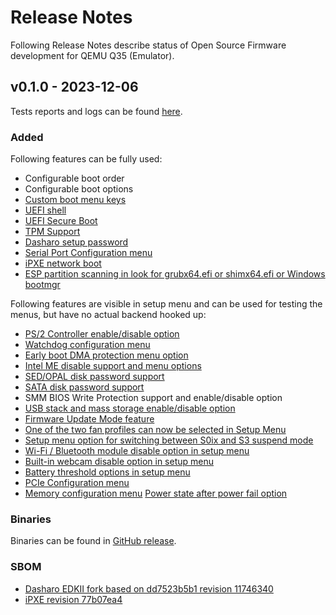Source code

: # Release Notes

Following Release Notes describe status of Open Source Firmware development for
QEMU Q35 (Emulator).

## v0.1.0 - 2023-12-06

Tests reports and logs can be found
[here](https://dl.3mdeb.com/open-source-firmware/Dasharo/protectli_vault_cml/v1.1.0/).

### Added

Following features can be fully used:
- Configurable boot order
- Configurable boot options
- [Custom boot menu keys](https://docs.dasharo.com/unified-test-documentation/dasharo-compatibility/303-custom-boot-menu-key/)
- [UEFI shell](https://docs.dasharo.com/unified-test-documentation/dasharo-compatibility/30P-uefi-shell/)
- [UEFI Secure Boot](https://docs.dasharo.com/unified-test-documentation/dasharo-security/206-secure-boot/)
- [TPM Support](https://docs.dasharo.com/unified-test-documentation/dasharo-security/200-tpm-support/)
- [Dasharo setup password](https://docs.dasharo.com/unified-test-documentation/dasharo-security/20R-uefi-setup-password/)
- [Serial Port Configuration menu](https://docs.dasharo.com/dasharo-menu-docs/dasharo-system-features/#serial-port-configuration)
- [iPXE network boot](https://docs.dasharo.com/unified-test-documentation/dasharo-compatibility/315-network-boot/)
- [ESP partition scanning in look for grubx64.efi or shimx64.efi or Windows bootmgr](https://github.com/Dasharo/dasharo-issues/issues/94)

Following features are visible in setup menu and can be used for testing the menus,
but have no actual backend hooked up:
- [PS/2 Controller enable/disable option](https://docs.dasharo.com/dasharo-menu-docs/dasharo-system-features/#chipset-configuration)
- [Watchdog configuration menu](https://docs.dasharo.com/dasharo-menu-docs/dasharo-system-features/#chipset-configuration)
- [Early boot DMA protection menu option](https://docs.dasharo.com/unified-test-documentation/dasharo-security/20L-early-boot-dma-protection/)
- [Intel ME disable support and menu options](https://docs.dasharo.com/unified-test-documentation/dasharo-security/20F-me-neuter/)
- [SED/OPAL disk password support](https://docs.dasharo.com/unified-test-documentation/dasharo-security/208-opal-disk-password-support/)
- [SATA disk password support](https://docs.dasharo.com/dasharo-menu-docs/device-manager/#hdd-security-configuration)
- SMM BIOS Write Protection support and enable/disable option
- [USB stack and mass storage enable/disable option](https://docs.dasharo.com/dasharo-menu-docs/dasharo-system-features/#usb-configuration)
- [Firmware Update Mode feature](https://docs.dasharo.com/dasharo-menu-docs/dasharo-system-features/#dasharo-security-options)
- [One of the two fan profiles can now be selected in Setup Menu](https://docs.dasharo.com/unified/novacustom/fan-profiles/)
- [Setup menu option for switching between S0ix and S3 suspend mode](https://docs.dasharo.com/dasharo-menu-docs/dasharo-system-features/#power-management-options)
- [Wi-Fi / Bluetooth module disable option in setup menu](https://docs.dasharo.com/dasharo-menu-docs/dasharo-system-features/#dasharo-security-options)
- [Built-in webcam disable option in setup menu](https://docs.dasharo.com/dasharo-menu-docs/dasharo-system-features/#dasharo-security-options)
- [Battery threshold options in setup menu](https://docs.dasharo.com/dasharo-menu-docs/dasharo-system-features/#power-management-options)
- [PCIe Configuration menu](https://docs.dasharo.com/dasharo-menu-docs/dasharo-system-features/#pcipcie-configuration)
- [Memory configuration menu](https://docs.dasharo.com/dasharo-menu-docs/dasharo-system-features/#memory-configuration)
  [Power state after power fail option](https://docs.dasharo.com/dasharo-menu-docs/dasharo-system-features/#power-management-options)

### Binaries

Binaries can be found in
[GitHub release](https://github.com/Dasharo/edk2/releases/tag/qemu_q35_v0.1.0).

### SBOM

- [Dasharo EDKII fork based on dd7523b5b1 revision 11746340](https://github.com/Dasharo/edk2/tree/11746340)
- [iPXE revision 77b07ea4](https://github.com/ipxe/ipxe/tree/77b07ea4)
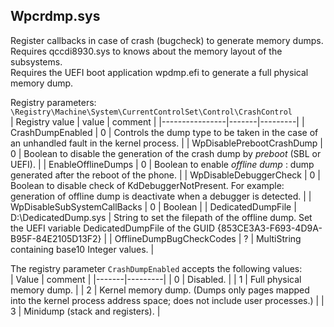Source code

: ## Wpcrdmp.sys

Register callbacks in case of crash (bugcheck) to generate memory dumps.  
Requires qccdi8930.sys to knows about the memory layout of the subsystems.  
Requires the UEFI boot application wpdmp.efi to generate a full physical memory dump.  

Registry parameters:  
`\Registry\Machine\System\CurrentControlSet\Control\CrashControl`  
| Registry value | value | comment |
|----------------|-------|---------|
| CrashDumpEnabled | 0 | Controls the dump type to be taken in the case of an unhandled fault in the kernel process. |
| WpDisablePrebootCrashDump | 0 | Boolean to disable the generation of the crash dump by _preboot_ (SBL or UEFI). |
| EnableOfflineDumps | 0 | Boolean to enable _offline dump_ : dump generated after the reboot of the phone. |
| WpDisableDebuggerCheck | 0 | Boolean to disable check of KdDebuggerNotPresent. For example: generation of offline dump is deactivate when a debugger is detected. |
| WpDisableSubSystemCallBacks | 0 | Boolean |
| DedicatedDumpFile | D:\DedicatedDump.sys | String to set the filepath of the offline dump. Set the UEFI variable DedicatedDumpFile of the GUID {853CE3A3-F693-4D9A-B95F-84E2105D13F2} |
| OfflineDumpBugCheckCodes | ? | MultiString containing base10 Integer values. |

The registry parameter `CrashDumpEnabled` accepts the following values:  
| Value | comment |
|-------|---------|
| 0 | Disabled. |
| 1 | Full physical memory dump. |
| 2 | Kernel memory dump. (Dumps only pages mapped into the kernel process address space; does not include user processes.) |
| 3 | Minidump (stack and registers). |
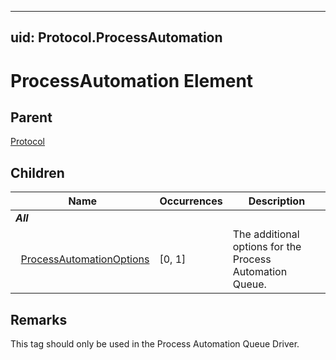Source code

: ---
uid: Protocol.ProcessAutomation
--

# ProcessAutomation Element

## Parent
[Protocol](xref:Protocol)

## Children
|Name|Occurrences|Description|
|--- |--- |--- |
|***All***|||
|&nbsp;&nbsp;[ProcessAutomationOptions](xref:Protocol.ProcessAutomation.ProcessAutomationOptions)|[0, 1]|The additional options for the Process Automation Queue.|

## Remarks

This tag should only be used in the Process Automation Queue Driver.
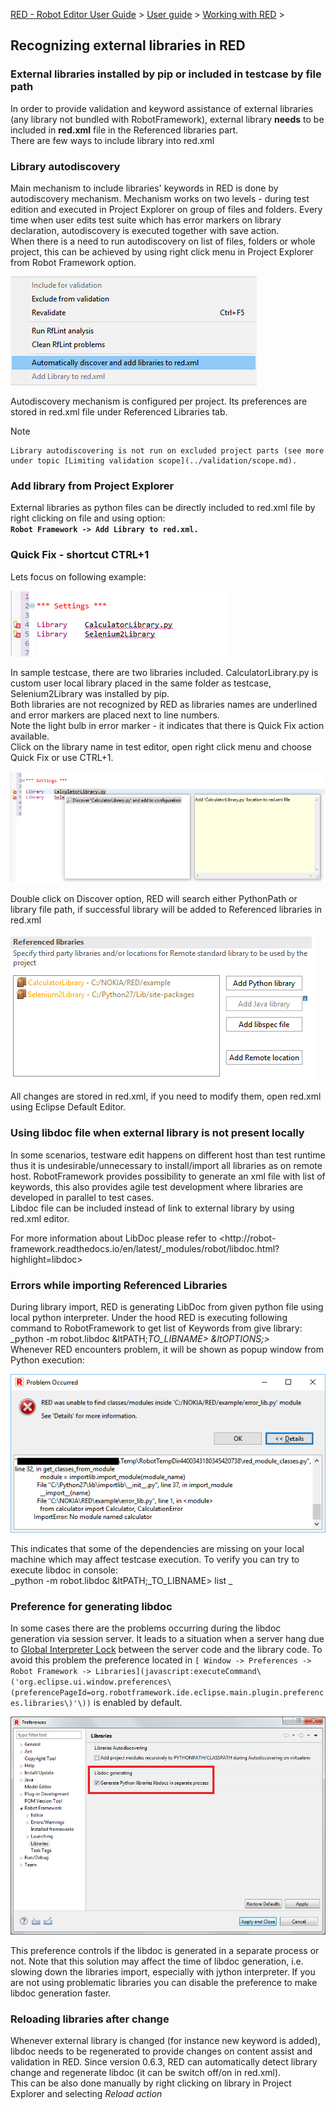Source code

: [RED - Robot Editor User Guide](http://nokia.github.io/RED/help/index.md) >
[User guide](http://nokia.github.io/RED/help/user_guide/user_guide.md) >
[Working with
RED](http://nokia.github.io/RED/help/user_guide/working_with_RED.md) >

## Recognizing external libraries in RED

### External libraries installed by pip or included in testcase by file path

In order to provide validation and keyword assistance of external libraries
(any library not bundled with RobotFramework), external library **needs** to
be included in **red.xml** file in the Referenced libraries part.  
There are few ways to include library into red.xml

### Library autodiscovery

Main mechanism to include libraries' keywords in RED is done by autodiscovery
mechanism. Mechanism works on two levels - during test edition and executed in
Project Explorer on group of files and folders.  Every time when user edits
test suite which has error markers on library declaration, autodiscovery is
executed together with save action.  
When there is a need to run autodiscovery on list of files, folders or whole
project, this can be achieved by using right click menu in Project Explorer
from Robot Framework option.  
  
![](images/autodiscovery_menu.png)  
  

Autodiscovery mechanism is configured per project. Its preferences are stored
in red.xml file under Referenced Libraries tab.

Note

    Library autodiscovering is not run on excluded project parts (see more under topic [Limiting validation scope](../validation/scope.md). 

### Add library from Project Explorer

External libraries as python files can be directly included to red.xml file by
right clicking on file and using option:  
**`Robot Framework -> Add Library to red.xml.`**

### Quick Fix - shortcut CTRL+1

Lets focus on following example:  
  
![](images/unknown_libs.png)  
  
In sample testcase, there are two libraries included. CalculatorLibrary.py is
custom user local library placed in the same folder as testcase,
Selenium2Library was installed by pip.  
Both libraries are not recognized by RED as libraries names are underlined and
error markers are placed next to line numbers.  
Note the light bulb in error marker - it indicates that there is Quick Fix
action available.  
Click on the library name in test editor, open right click menu and choose
Quick Fix or use CTRL+1.  
  
![](images/autodiscovery_quick_fix.png)  
  
Double click on Discover option, RED will search either PythonPath or library
file path, if successful library will be added to Referenced libraries in
red.xml  
  
![](images/reference_libs.png)  
  
  
All changes are stored in red.xml, if you need to modify them, open red.xml
using Eclipse Default Editor.

### Using libdoc file when external library is not present locally

In some scenarios, testware edit happens on different host than test runtime
thus it is undesirable/unnecessary to install/import all libraries as on
remote host. RobotFramework provides possibility to generate an xml file with
list of keywords, this also provides agile test development where libraries
are developed in parallel to test cases.  
Libdoc file can be included instead of link to external library by using
red.xml editor.  
  
For more information about LibDoc please refer to <http://robot-
framework.readthedocs.io/en/latest/_modules/robot/libdoc.html?highlight=libdoc>  

### Errors while importing Referenced Libraries

During library import, RED is generating LibDoc from given python file using
local python interpreter. Under the hood RED is executing following command to
RobotFramework to get list of Keywords from give library:  
_python -m robot.libdoc &ltPATH;_TO_LIBNAME> &ltOPTIONS;>_  
Whenever RED encounters problem, it will be shown as popup window from Python
execution:  
  
![](images/libdoc_error.png)  
  
This indicates that some of the dependencies are missing on your local machine
which may affect testcase execution. To verify you can try to execute libdoc
in console:  
_python -m robot.libdoc &ltPATH;_TO_LIBNAME> list _

### Preference for generating libdoc

In some cases there are the problems occurring during the libdoc generation
via session server. It leads to a situation when a server hang due to [Global
Interpreter Lock](https://wiki.python.org/moin/GlobalInterpreterLock) between
the server code and the library code. To avoid this problem the preference
located in `[ Window -> Preferences -> Robot Framework ->
Libraries](javascript:executeCommand\('org.eclipse.ui.window.preferences\(preferencePageId=org.robotframework.ide.eclipse.main.plugin.preferences.libraries\)'\))`
is enabled by default.  
  
![](images/libdoc_generation_preference.png)  
  
This preference controls if the libdoc is generated in a separate process or
not. Note that this solution may affect the time of libdoc generation, i.e.
slowing down the libraries import, especially with jython interpreter. If you
are not using problematic libraries you can disable the preference to make
libdoc generation faster.

### Reloading libraries after change

Whenever external library is changed (for instance new keyword is added),
libdoc needs to be regenerated to provide changes on content assist and
validation in RED. Since version 0.6.3, RED can automatically detect library
change and regenerate libdoc (it can be switch off/on in red.xml).  
This can be also done manually by right clicking on library in Project
Explorer and selecting _Reload action_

------------

**WORK ORDER**
Can you repeat, word for word, every line above from the one containing "# Release Notes" down to the one containing "- [UEFI Secure", including both?

**YOUR SOLUTION**
: # Release Notes

Following Release Notes describe status of Open Source Firmware development for
QEMU Q35 (Emulator).

## v0.1.0 - 2023-12-06

Tests reports and logs can be found
[here](https://dl.3mdeb.com/open-source-firmware/Dasharo/protectli_vault_cml/v1.1.0/).

### Added

Following features can be fully used:
- Configurable boot order
- Configurable boot options
- [Custom boot menu keys](https://docs.dasharo.com/unified-test-documentation/dasharo-compatibility/303-custom-boot-menu-key/)
- [UEFI shell](https://docs.dasharo.com/unified-test-documentation/dasharo-compatibility/30P-uefi-shell/)
- [UEFI Secure Boot](https://docs.dasharo.com/unified-test-documentation/dasharo-security/206-secure-boot/)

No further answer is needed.